- Calta at a protest at the Temelín Nuclear Power Station in the Czech Republic in 1996
- Born: Earl Schuyler Flansburgh 1957 (age 68–69)
- Occupation: Political activist
- Years active: 1990s–present

= Paxus Calta =

American political activist (born 1957)

Paxus Calta (born 1957), born Earl Schuyler "Sky" Flansburgh, is an American political activist, communitarian and writer. He has been involved with the anti-nuclear movement and is a member of the Twin Oaks Community.

==Early life and education==
Calta was born in 1957 as Earl Schuyler Flansburgh, or "Sky" as a nickname. Calta studied engineering and economics at Cornell University, where he served as a student member of the Board of Trustees and as a member of the Quill and Dagger society. Afterward he worked as a software designer, helping to found and ultimately sell two software consulting firms.

== Early career ==
In 1982, he changed his name to Paxus Calta. In 1988, he hitchhiked on sailboats across the Pacific, settled briefly in Australia and then moved on to Hawai'i where he worked for Makai Ocean Engineering. After the fall of the Berlin Wall, Calta moved to the Netherlands and worked for The World Information Service on Energy (WISE) in Amsterdam.

Calta was invited by a Czech deep ecology organization, Hnutí DUHA, to run the international campaign against the Temelín Nuclear Power Station from Brno, Czechoslovakia in 1991, which remained his primary home base for most of the 1990s and from where he campaigned against nuclear power. During this time, he "moved up" in the Friends of the Earth hierarchy. In 1998, Calta moved to Twin Oaks Community, located in Virginia in the United States.

Calta is a proponent of polyamory and writes on the topic. In 2004, he wrote a chapter of the book The Impossible Will Take a Little While (compiled by Paul Rogat Loeb), in which he detailed a successful campaign launched by an 18-year-old to overthrow the Bulgarian government.

==Political activism==

Throughout the 1990s, Calta was involved in campaigns to stop nuclear power plants in 6 countries in Central Europe. Calta was the Chair of the international campaign commemorating the 10th anniversary of the Chernobyl disaster. and co-managed the FAIRE project (Free & Applied Internships in Renewables and Efficiency) which trained Central European activists in English language skills, campaigning and then placed them in western environmental groups as interns.
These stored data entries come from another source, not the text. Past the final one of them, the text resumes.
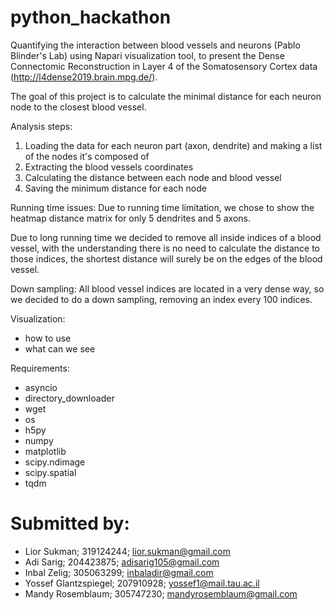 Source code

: # python_hackathon
Quantifying the interaction between blood vessels and neurons (Pablo Blinder's Lab)
using Napari visualization tool, to present the Dense Connectomic Reconstruction in Layer 4 of
the Somatosensory Cortex data (http://l4dense2019.brain.mpg.de/). 

The goal of this project is to calculate the minimal distance for each neuron node to the closest
blood vessel.

Analysis steps:
1. Loading the data for each neuron part (axon, dendrite) and making a list of the nodes it's composed of
2. Extracting the blood vessels coordinates
2. Calculating the distance between each node and blood vessel
3. Saving the minimum distance for each node

Running time issues:
Due to running time limitation, we chose to show the heatmap distance matrix for
only 5 dendrites and 5 axons. 

Due to long running time we decided to remove all inside indices of a blood vessel,
with the understanding there is no need to calculate the distance to those indices,
the shortest distance will surely be on the edges of the blood vessel.

Down sampling: 
All blood vessel indices are located in a very dense way, so we decided to do a down sampling,
removing an index every 100 indices.

Visualization:
 - how to use
 - what can we see

Requirements:
- asyncio
- directory_downloader 
- wget
- os
- h5py
- numpy 
- matplotlib 
- scipy.ndimage 
- scipy.spatial 
- tqdm 

# Submitted by:
- Lior Sukman; 319124244; lior.sukman@gmail.com
- Adi Sarig; 204423875; adisarig105@gmail.com
- Inbal Zelig; 305063299; inbaladir@gmail.com
- Yossef Glantzspiegel; 207910928; yossef1@mail.tau.ac.il
- Mandy Rosemblaum; 305747230; mandyrosemblaum@gmail.com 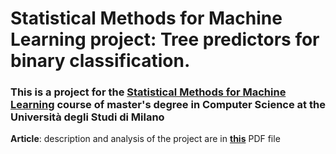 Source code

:# Statistical Methods for Machine Learning project: Tree predictors for binary classification.
### This is a project for the [Statistical Methods for Machine Learning](https://www.unimi.it/it/corsi/insegnamenti-dei-corsi-di-laurea/2025/statistical-methods-machine-learning) course of master's degree in Computer Science at the Università degli Studi di Milano
**Article**: description and analysis of the project are in [**this**](https://github.com/moroa01/Projects/blob/main/BinaryTreeClassifier/Article.pdf) PDF file
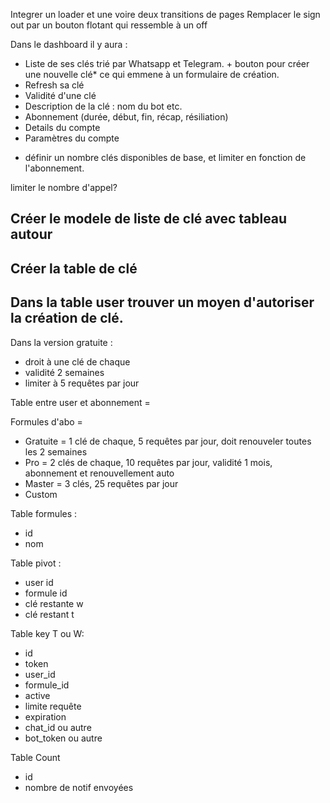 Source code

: Integrer un loader et une voire deux transitions de pages
Remplacer le sign out par un bouton flotant qui ressemble à un off

Dans le dashboard il y aura :
-   Liste de ses clés trié par Whatsapp et Telegram. + bouton pour créer une nouvelle clé* ce qui emmene à un formulaire de création.
-   Refresh sa clé
-   Validité d'une clé
-   Description de la clé : nom du bot etc.
-   Abonnement (durée, début, fin, récap, résiliation)
-   Details du compte
-   Paramètres du compte 



* définir un nombre clés disponibles de base, et limiter en fonction de l'abonnement.

limiter le nombre d'appel?



## Créer le modele de liste de clé avec tableau autour
## Créer la table de clé
## Dans la table user trouver un moyen d'autoriser la création de clé.

Dans la version gratuite :
- droit à une clé de chaque
- validité 2 semaines
- limiter à 5 requêtes par jour

Table entre user et abonnement = 


Formules d'abo = 
- Gratuite = 1 clé de chaque, 5 requêtes par jour, doit renouveler toutes les 2 semaines
- Pro = 2  clés de chaque, 10 requêtes par jour, validité 1 mois, abonnement et renouvellement auto
- Master = 3  clés, 25 requêtes par jour
- Custom

Table formules :
- id
- nom

Table pivot :
- user id 
- formule id
- clé restante w
- clé restant t

Table key T ou W:
- id 
- token
- user_id
- formule_id
- active 
- limite requête
- expiration
- chat_id ou autre
- bot_token ou autre

Table Count
- id
- nombre de notif envoyées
The FAIRE project was funded by the Heinrich Böll Foundation, which is affiliated with the German Green Party. Hnutí DUHA invited Calta to be the lead international anti-nuclear campaigner after he left WISE. In 1994, Calta presented materials before the US House of Representative Subcommittee on International Development to block the Export-Import Bank of the United States from funding the Temelín reactor.

Calta initiated the Clean Energy Brigade project in the early 1990s in the Czech Republic in which local activists installed energy saving hardware in residential homes and public buildings at materials cost in exchange for documentation of reduced energy use. The program was later expanded to 11 Central and East European countries and is now called the International Energy Brigades. In aggregate, the efficiency upgrades from this project are abating thousands of tons of CO_{2} annually.
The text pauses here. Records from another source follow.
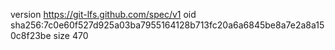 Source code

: version https://git-lfs.github.com/spec/v1
oid sha256:7c0e60f527d925a03ba7955164128b713fc20a6a6845be8a7e2a8a150c8f23be
size 470
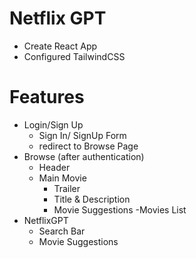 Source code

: # Netflix GPT

- Create React App
- Configured TailwindCSS

# Features
- Login/Sign Up
    - Sign In/ SignUp Form
    - redirect to Browse Page
- Browse (after authentication)
    - Header
    - Main Movie
        - Trailer
        - Title & Description
        - Movie Suggestions
            -Movies List
- NetflixGPT
    - Search Bar
    - Movie Suggestions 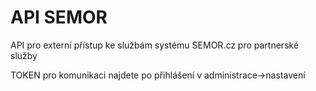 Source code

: # API SEMOR

API pro externí přístup ke službám systému SEMOR.cz pro partnerské služby

TOKEN pro komunikaci najdete po přihlášení v administrace->nastavení
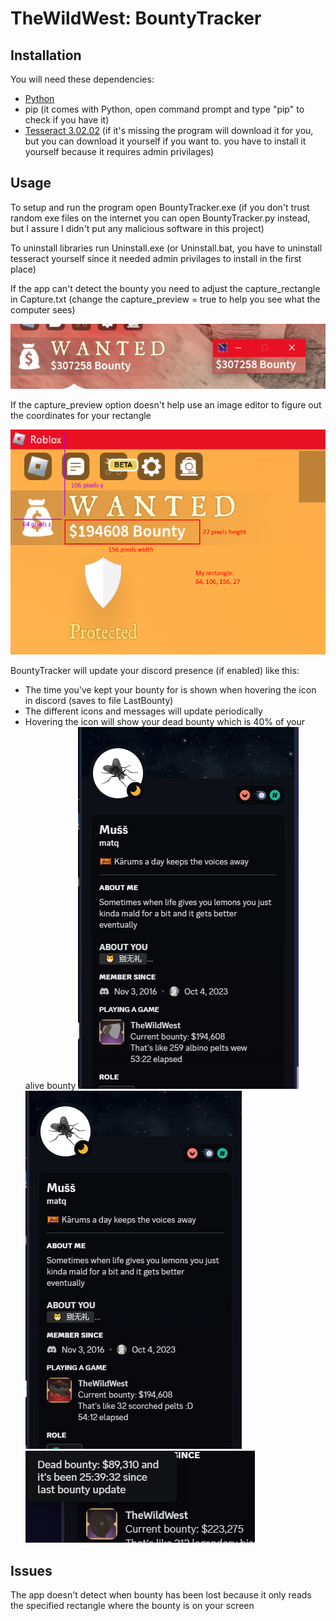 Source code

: [comment]: <> ([23/12/2023] Thanks to Totally_Natural for testing)
[comment]: <> ([28/02/2024] Thanks to ThunderBeast817 for wallet screenshot)
# TheWildWest: BountyTracker
## Installation
You will need these dependencies:
 - [Python](https://www.python.org/downloads/)
 - pip (it comes with Python, open command prompt and type "pip" to check if you have it)
 - [Tesseract 3.02.02](https://downloads.sourceforge.net/project/tesseract-ocr-alt/tesseract-ocr-setup-3.02.02.exe?ts=gAAAAABlh0rv-caw3tHhQdJ2gIURc8E-fr0Wl-k6t-XMqpkjwNWMdXrhmYg5WtV7JvFwlW9jfgSIIoe_6SxZumFImStJkzGcpw%3D%3D&amp;use_mirror=kumisystems&amp;r=https%3A%2F%2Fwww.google.com%2F) 
(if it's missing the program will download it for you, but you can download it yourself if you want to. you have to install it yourself because it requires admin privilages)

## Usage
To setup and run the program open BountyTracker.exe (if you don't trust random exe files on the internet you can open BountyTracker.py instead, but I assure I didn't put any malicious software in this project)

To uninstall libraries run Uninstall.exe (or Uninstall.bat, you have to uninstall tesseract yourself since it needed admin privilages to install in the first place)

If the app can't detect the bounty you need to adjust the capture_rectangle in Capture.txt (change the capture_preview = true to help you see what the computer sees)

![Example](Source/tutorial/Example.png)

If the capture_preview option doesn't help use an image editor to figure out the coordinates for your rectangle

![Example2](Source/tutorial/Example2.png)

BountyTracker will update your discord presence (if enabled) like this:
 - The time you've kept your bounty for is shown when hovering the icon in discord (saves to file LastBounty)
 - The different icons and messages will update periodically
 - Hovering the icon will show your dead bounty which is 40% of your alive bounty
![Showcase](Source/tutorial/Showcase.png)
![Showcase2](Source/tutorial/Showcase2.png)
![Showcase3](Source/tutorial/Showcase3.png)

## Issues
The app doesn't detect when bounty has been lost because it only reads the specified rectangle where the bounty is on your screen
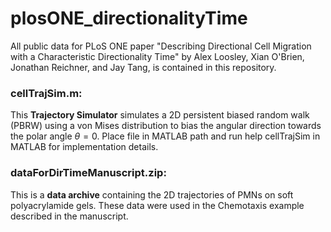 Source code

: # plosONE_directionalityTime
All public data for PLoS ONE paper "Describing Directional Cell Migration with a Characteristic Directionality Time" by Alex Loosley, Xian O'Brien, Jonathan Reichner, and Jay Tang, is contained in this repository.  

### cellTrajSim.m:
This **Trajectory Simulator** simulates a 2D persistent biased random walk (PBRW) using a von Mises distribution to bias the angular direction towards the polar angle $\theta=0$.  Place file in MATLAB path and run help cellTrajSim in MATLAB for implementation details.

### dataForDirTimeManuscript.zip:
This is a **data archive** containing the 2D trajectories of PMNs on soft polyacrylamide gels.  These data were used in the Chemotaxis example described in the manuscript.
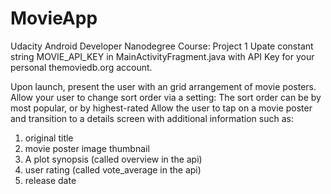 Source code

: # MovieApp
Udacity Android Developer Nanodegree Course: Project 1
Upate constant string MOVIE_API_KEY in MainActivityFragment.java with API Key
for your personal themoviedb.org account.

Upon launch, present the user with an grid arrangement of movie posters.
Allow your user to change sort order via a setting:
The sort order can be by most popular, or by highest-rated
Allow the user to tap on a movie poster and transition to a details screen with additional information such as:
1. original title
2. movie poster image thumbnail
3. A plot synopsis (called overview in the api)
4. user rating (called vote_average in the api)
5. release date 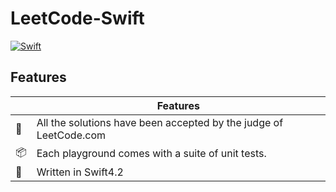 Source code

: # LeetCode-Swift

[![Swift](https://img.shields.io/badge/Swift-4.2-orange.svg)](https://swift.org)

## Features

|  | Features  |
---|-----------------
💯 | All the solutions have been accepted by the judge of LeetCode.com
📦 | Each playground comes with a suite of unit tests.
🐥 | Written in Swift4.2

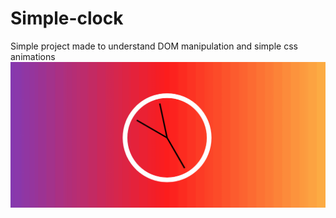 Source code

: # Simple-clock
Simple project made to understand DOM manipulation and simple css animations
![](https://github.com/EyderACM/Simple-clock/blob/master/simpleClock.gif)
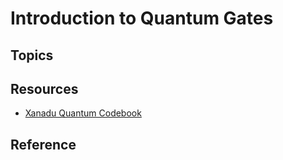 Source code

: # Introduction to Quantum Gates



## Topics


 
## Resources

 - [Xanadu Quantum Codebook](https://codebook.xanadu.ai/)


## Reference



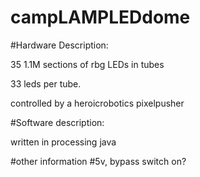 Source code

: # campLAMPLEDdome

#Hardware Description:

35 1.1M sections of rbg LEDs in tubes

33 leds per tube.

controlled by a heroicrobotics pixelpusher

#Software description:

written in processing java

#other information
#5v, bypass switch on?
More recently, he campaigned against a planned new reactor at North Anna in Virginia and was arrested and jailed for protests there. On December 4, 2009 Calta critiqued Stewart Brand on NPR on the merits of using nuclear power to stop climate change. Calta served on the board of directors of the anti-nuclear group Nuclear Information and Resource Service (NIRS) from 1997 til 2010, and as the president of the board for the last 3 years.
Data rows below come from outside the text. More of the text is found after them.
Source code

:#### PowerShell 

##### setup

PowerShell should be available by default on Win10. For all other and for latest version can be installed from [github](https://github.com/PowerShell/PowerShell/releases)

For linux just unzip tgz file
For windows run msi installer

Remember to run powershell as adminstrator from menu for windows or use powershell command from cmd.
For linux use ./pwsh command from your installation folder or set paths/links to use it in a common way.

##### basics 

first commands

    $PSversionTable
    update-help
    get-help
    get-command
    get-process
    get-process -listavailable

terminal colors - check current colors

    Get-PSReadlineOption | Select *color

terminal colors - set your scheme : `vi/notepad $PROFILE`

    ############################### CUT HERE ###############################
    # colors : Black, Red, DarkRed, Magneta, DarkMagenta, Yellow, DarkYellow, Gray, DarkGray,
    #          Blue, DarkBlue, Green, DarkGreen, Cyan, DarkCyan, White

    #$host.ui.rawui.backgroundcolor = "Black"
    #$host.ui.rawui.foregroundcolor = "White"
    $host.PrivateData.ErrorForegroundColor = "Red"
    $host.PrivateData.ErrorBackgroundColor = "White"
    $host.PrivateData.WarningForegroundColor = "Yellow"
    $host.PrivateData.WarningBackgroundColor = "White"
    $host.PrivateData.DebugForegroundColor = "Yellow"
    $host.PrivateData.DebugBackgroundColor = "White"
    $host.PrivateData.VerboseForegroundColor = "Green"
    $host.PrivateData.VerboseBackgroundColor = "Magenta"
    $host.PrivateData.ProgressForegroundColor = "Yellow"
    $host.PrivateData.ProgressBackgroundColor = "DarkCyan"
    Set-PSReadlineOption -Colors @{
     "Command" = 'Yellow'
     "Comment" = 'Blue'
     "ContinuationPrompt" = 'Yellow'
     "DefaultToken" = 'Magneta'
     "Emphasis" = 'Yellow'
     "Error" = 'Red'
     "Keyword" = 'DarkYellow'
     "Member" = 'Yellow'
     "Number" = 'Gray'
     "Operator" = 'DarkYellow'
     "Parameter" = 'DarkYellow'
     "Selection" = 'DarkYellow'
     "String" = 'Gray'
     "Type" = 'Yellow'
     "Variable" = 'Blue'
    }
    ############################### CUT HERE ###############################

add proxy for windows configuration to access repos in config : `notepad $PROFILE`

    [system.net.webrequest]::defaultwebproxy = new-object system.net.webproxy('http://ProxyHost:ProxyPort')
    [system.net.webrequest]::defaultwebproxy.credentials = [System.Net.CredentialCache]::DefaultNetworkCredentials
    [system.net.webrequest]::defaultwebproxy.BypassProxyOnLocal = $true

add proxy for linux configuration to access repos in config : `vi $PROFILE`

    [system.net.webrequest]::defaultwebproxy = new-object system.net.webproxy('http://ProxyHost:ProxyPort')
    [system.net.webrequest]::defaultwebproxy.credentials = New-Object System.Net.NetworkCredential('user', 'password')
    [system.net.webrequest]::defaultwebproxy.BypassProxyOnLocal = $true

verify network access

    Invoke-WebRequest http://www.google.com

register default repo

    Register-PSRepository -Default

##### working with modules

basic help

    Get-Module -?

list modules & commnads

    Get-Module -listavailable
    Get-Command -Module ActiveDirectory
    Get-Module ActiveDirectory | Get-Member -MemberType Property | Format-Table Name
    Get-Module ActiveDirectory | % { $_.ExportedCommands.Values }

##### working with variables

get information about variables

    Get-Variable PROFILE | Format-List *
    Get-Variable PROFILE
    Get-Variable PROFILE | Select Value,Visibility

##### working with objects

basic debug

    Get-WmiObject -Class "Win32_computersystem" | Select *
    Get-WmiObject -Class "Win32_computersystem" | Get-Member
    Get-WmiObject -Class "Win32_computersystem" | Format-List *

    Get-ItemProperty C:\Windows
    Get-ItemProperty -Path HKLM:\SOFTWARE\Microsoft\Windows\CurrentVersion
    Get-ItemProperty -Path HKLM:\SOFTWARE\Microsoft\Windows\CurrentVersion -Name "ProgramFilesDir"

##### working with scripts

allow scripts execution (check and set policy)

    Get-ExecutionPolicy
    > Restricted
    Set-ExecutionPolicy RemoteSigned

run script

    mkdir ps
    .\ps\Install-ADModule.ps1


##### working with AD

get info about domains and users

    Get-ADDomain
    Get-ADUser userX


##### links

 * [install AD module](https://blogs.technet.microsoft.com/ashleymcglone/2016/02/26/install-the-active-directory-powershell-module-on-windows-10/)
After the August 23, 2011, Virginia earthquake which closed down the North Anna nuclear power plant, Calta and others founded the organization "Not on Our Fault Line", for which Calta has been repeatedly a spokesperson.

On November 30, 2011, Calta was arrested with 17 others in Charlottesville, Virginia as part of the Occupy Charlottesville protest.

In late 2013, Calta co-founded the Point A project designed to start income sharing communities in urban centers on the East Coast of the US. These communities would be part of the Federation of Egalitarian Communities. In 2015, the Point A project launched its first new income sharing project in Washington DC called Compersia.

On 16 January 2017, Certa presented an interactive workshop on activism at Elon University. His effort was to describe methods that can be used, and motivate participants to choose their own causes. His perspective was described as un-American when critically covered by the business advice company American Lens. His response to their critique was, "Appreciate being targeted". In the summer of 2018, BBC 4 filmed part of their Utopia series at Twin Oaks, Calta was the principal guide.

==Lifestyle activism==

Calta authored a pamphlet about polyamory which has been translated into 5 languages. Calta considers himself an anarchist and is the principal organizer of the Fingerbook Propaganda Project, which produces and distributes "Fingerbooks" (small handbooks) on consensus decision-making, designing revolutions, polyamory, and intentional communities.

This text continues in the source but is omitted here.